Abbreviations: (Peg) IFN-α; (pegylated) interferon-α, NAs; nucleos(t)ide analogues, ALT; alanine aminotransferase, qHBsAg; quantitative hepatitis B surface antigen, HBeAg; hepatitis B e antigen, HBsAb; antibody against hepatitis B surface antigen, HBV; hepatitis B virus, FIB-4; Fibrosis-4 Index, APRI; aspartate aminotransferase-to-platelet ratio index.

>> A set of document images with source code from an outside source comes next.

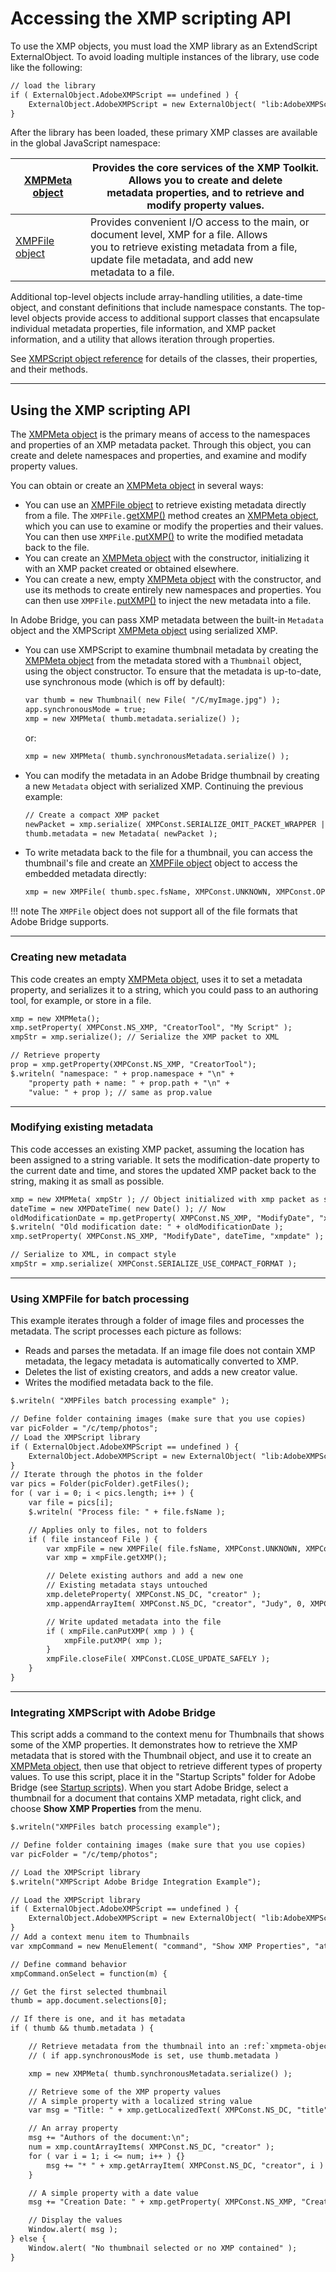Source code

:# Accessing the XMP scripting API

To use the XMP objects, you must load the XMP library as an ExtendScript ExternalObject. To avoid
loading multiple instances of the library, use code like the following:

```default
// load the library
if ( ExternalObject.AdobeXMPScript == undefined ) {
    ExternalObject.AdobeXMPScript = new ExternalObject( "lib:AdobeXMPScript");
}
```

After the library has been loaded, these primary XMP classes are available in the global JavaScript
namespace:

| [XMPMeta object](xmpscript-object-reference.md#xmpmeta-object)   | Provides the core services of the XMP Toolkit. Allows you to create and delete<br/>metadata properties, and to retrieve and modify property values.                                                |
|------------------------------------------------------------------|----------------------------------------------------------------------------------------------------------------------------------------------------------------------------------------------------|
| [XMPFile object](xmpscript-object-reference.md#xmpfile-object)   | Provides convenient I/O access to the main, or document level, XMP for a file. Allows<br/>you to retrieve existing metadata from a file, update file metadata, and add new<br/>metadata to a file. |

Additional top-level objects include array-handling utilities, a date-time object, and constant definitions
that include namespace constants. The top-level objects provide access to additional support classes that
encapsulate individual metadata properties, file information, and XMP packet information, and a utility
that allows iteration through properties.

See [XMPScript object reference](xmpscript-object-reference.md#xmpscript-object-reference) for details of the classes, their properties, and their
methods.

---

## Using the XMP scripting API

The [XMPMeta object](xmpscript-object-reference.md#xmpmeta-object) is the primary means of access to the namespaces and properties of an XMP
metadata packet. Through this object, you can create and delete namespaces and properties, and
examine and modify property values.

You can obtain or create an [XMPMeta object](xmpscript-object-reference.md#xmpmeta-object) in several ways:

- You can use an [XMPFile object](xmpscript-object-reference.md#xmpfile-object) to retrieve existing metadata directly from a file. The
  `XMPFile.`[getXMP()](xmpscript-object-reference.md#xmpfile-getxmp) method creates an [XMPMeta object](xmpscript-object-reference.md#xmpmeta-object), which you can use to examine or modify the
  properties and their values. You can then use `XMPFile.`[putXMP()](xmpscript-object-reference.md#xmpfile-putxmp) to write the modified metadata back
  to the file.
- You can create an [XMPMeta object](xmpscript-object-reference.md#xmpmeta-object) with the constructor, initializing it with an XMP packet created or
  obtained elsewhere.
- You can create a new, empty [XMPMeta object](xmpscript-object-reference.md#xmpmeta-object) with the constructor, and use its methods to create
  entirely new namespaces and properties. You can then use `XMPFile.`[putXMP()](xmpscript-object-reference.md#xmpfile-putxmp) to inject the new
  metadata into a file.

In Adobe Bridge, you can pass XMP metadata between the built-in `Metadata` object and the XMPScript
[XMPMeta object](xmpscript-object-reference.md#xmpmeta-object) using serialized XMP.

- You can use XMPScript to examine thumbnail metadata by creating the [XMPMeta object](xmpscript-object-reference.md#xmpmeta-object) from the
  metadata stored with a `Thumbnail` object, using the object constructor. To ensure that the metadata is
  up-to-date, use synchronous mode (which is off by default):
  ```default
  var thumb = new Thumbnail( new File( "/C/myImage.jpg") );
  app.synchronousMode = true;
  xmp = new XMPMeta( thumb.metadata.serialize() );
  ```

  or:
  ```default
  xmp = new XMPMeta( thumb.synchronousMetadata.serialize() );
  ```
- You can modify the metadata in an Adobe Bridge thumbnail by creating a new `Metadata` object with
  serialized XMP. Continuing the previous example:
  ```default
  // Create a compact XMP packet
  newPacket = xmp.serialize( XMPConst.SERIALIZE_OMIT_PACKET_WRAPPER | XMPConst.SERIALIZE_USE_COMPACT_FORMAT ) );
  thumb.metadata = new Metadata( newPacket );
  ```
- To write metadata back to the file for a thumbnail, you can access the thumbnail's file and create an
  [XMPFile object](xmpscript-object-reference.md#xmpfile-object) object to access the embedded metadata directly:
  ```default
  xmp = new XMPFile( thumb.spec.fsName, XMPConst.UNKNOWN, XMPConst.OPEN_FOR_UPDATE );
  ```

!!! note
    The `XMPFile` object does not support all of the file formats that Adobe Bridge supports.

---

### Creating new metadata

This code creates an empty [XMPMeta object](xmpscript-object-reference.md#xmpmeta-object), uses it to set a metadata property, and serializes it to a string,
which you could pass to an authoring tool, for example, or store in a file.

```default
xmp = new XMPMeta();
xmp.setProperty( XMPConst.NS_XMP, "CreatorTool", "My Script" );
xmpStr = xmp.serialize(); // Serialize the XMP packet to XML

// Retrieve property
prop = xmp.getProperty(XMPConst.NS_XMP, "CreatorTool");
$.writeln( "namespace: " + prop.namespace + "\n" +
    "property path + name: " + prop.path + "\n" +
    "value: " + prop ); // same as prop.value
```

---

### Modifying existing metadata

This code accesses an existing XMP packet, assuming the location has been assigned to a string variable. It
sets the modification-date property to the current date and time, and stores the updated XMP packet back
to the string, making it as small as possible.

```default
xmp = new XMPMeta( xmpStr ); // Object initialized with xmp packet as string
dateTime = new XMPDateTime( new Date() ); // Now
oldModificationDate = mp.getProperty( XMPConst.NS_XMP, "ModifyDate", "xmpdate" );
$.writeln( "Old modification date: " + oldModificationDate );
xmp.setProperty( XMPConst.NS_XMP, "ModifyDate", dateTime, "xmpdate" );

// Serialize to XML, in compact style
xmpStr = xmp.serialize( XMPConst.SERIALIZE_USE_COMPACT_FORMAT );
```

---

### Using XMPFile for batch processing

This example iterates through a folder of image files and processes the metadata. The script processes
each picture as follows:

- Reads and parses the metadata. If an image file does not contain XMP metadata, the legacy metadata
  is automatically converted to XMP.
- Deletes the list of existing creators, and adds a new creator value.
- Writes the modified metadata back to the file.

```default
$.writeln( "XMPFiles batch processing example" );

// Define folder containing images (make sure that you use copies)
var picFolder = "/c/temp/photos";
// Load the XMPScript library
if ( ExternalObject.AdobeXMPScript == undefined ) {
    ExternalObject.AdobeXMPScript = new ExternalObject( "lib:AdobeXMPScript" );
}
// Iterate through the photos in the folder
var pics = Folder(picFolder).getFiles();
for ( var i = 0; i < pics.length; i++ ) {
    var file = pics[i];
    $.writeln( "Process file: " + file.fsName );

    // Applies only to files, not to folders
    if ( file instanceof File ) {
        var xmpFile = new XMPFile( file.fsName, XMPConst.UNKNOWN, XMPConst.OPEN_FOR_UPDATE );
        var xmp = xmpFile.getXMP();

        // Delete existing authors and add a new one
        // Existing metadata stays untouched
        xmp.deleteProperty( XMPConst.NS_DC, "creator" );
        xmp.appendArrayItem( XMPConst.NS_DC, "creator", "Judy", 0, XMPConst.ARRAY_IS_ORDERED );

        // Write updated metadata into the file
        if ( xmpFile.canPutXMP( xmp ) ) {
            xmpFile.putXMP( xmp );
        }
        xmpFile.closeFile( XMPConst.CLOSE_UPDATE_SAFELY );
    }
}
```

---

### Integrating XMPScript with Adobe Bridge

This script adds a command to the context menu for Thumbnails that shows some of the XMP properties.
It demonstrates how to retrieve the XMP metadata that is stored with the Thumbnail object, and use it to
create an [XMPMeta object](xmpscript-object-reference.md#xmpmeta-object), then use that object to retrieve different types of property values.
To use this script, place it in the "Startup Scripts" folder for Adobe Bridge (see [Startup scripts](../introduction/scripting-for-specific-applications.md#startup-scripts)).
When you start Adobe Bridge, select a thumbnail for a document that contains XMP metadata, right click,
and choose **Show XMP Properties** from the menu.

```default
$.writeln("XMPFiles batch processing example");

// Define folder containing images (make sure that you use copies)
var picFolder = "/c/temp/photos";

// Load the XMPScript library
$.writeln("XMPScript Adobe Bridge Integration Example");

// Load the XMPScript library
if ( ExternalObject.AdobeXMPScript == undefined ) {
    ExternalObject.AdobeXMPScript = new ExternalObject( "lib:AdobeXMPScript" );
}
// Add a context menu item to Thumbnails
var xmpCommand = new MenuElement( "command", "Show XMP Properties", "at the end of Thumbnail", "showProperties" );

// Define command behavior
xmpCommand.onSelect = function(m) {

// Get the first selected thumbnail
thumb = app.document.selections[0];

// If there is one, and it has metadata
if ( thumb && thumb.metadata ) {

    // Retrieve metadata from the thumbnail into an :ref:`xmpmeta-object`
    // ( if app.synchronousMode is set, use thumb.metadata )

    xmp = new XMPMeta( thumb.synchronousMetadata.serialize() );

    // Retrieve some of the XMP property values
    // A simple property with a localized string value
    var msg = "Title: " + xmp.getLocalizedText( XMPConst.NS_DC, "title", null, "en" ) + "\n";

    // An array property
    msg += "Authors of the document:\n";
    num = xmp.countArrayItems( XMPConst.NS_DC, "creator" );
    for ( var i = 1; i <= num; i++ ) {}
        msg += "* " + xmp.getArrayItem( XMPConst.NS_DC, "creator", i ) + "\n";
    }

    // A simple property with a date value
    msg += "Creation Date: " + xmp.getProperty( XMPConst.NS_XMP, "CreateDate" )

    // Display the values
    Window.alert( msg );
} else {
    Window.alert( "No thumbnail selected or no XMP contained" );
}
```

According to our previous study,16 the age of treatment initiation was critical for HBsAg loss in CHB children. The incidence of HBsAg loss in patients aged 1–7 years is much higher than that in patients aged ≥7 years (55.1% vs 17.0%). Table S1 summarizes the baseline characteristics of CHB patients stratified by age at treatment initiation. Except for the initial antiviral regimen, baseline antibody against hepatitis B surface antigen (HBsAb) and HBV genotype, no significant differences were found in other variables between the 1–7 years group and the ≥7 years group.
Incidence of HBsAg loss by initial therapy and age
As shown in Fig. 2, the overall incidence of HBsAg loss varied significantly across the three initial treatment regimens (p < 0.001), with the highest incidence observed in the (Peg) IFN-α monotherapy group (58.2%), followed by combination therapy (47.6%) and NAs monotherapy (28.6%). In children aged 1–7 years, the difference remained significant (p = 0.008), with HBsAg loss rates of 70.7%, 58.6%, and 40.7%, respectively. However, in children aged ≥7 years, no significant difference was found among the three regimens, and the incidence of HBsAg loss was relatively low across all antiviral regimens.
Fig. 2.
Incidence of HBsAg loss according to initial 24-week antiviral therapy stratified by the age of treatment initiation.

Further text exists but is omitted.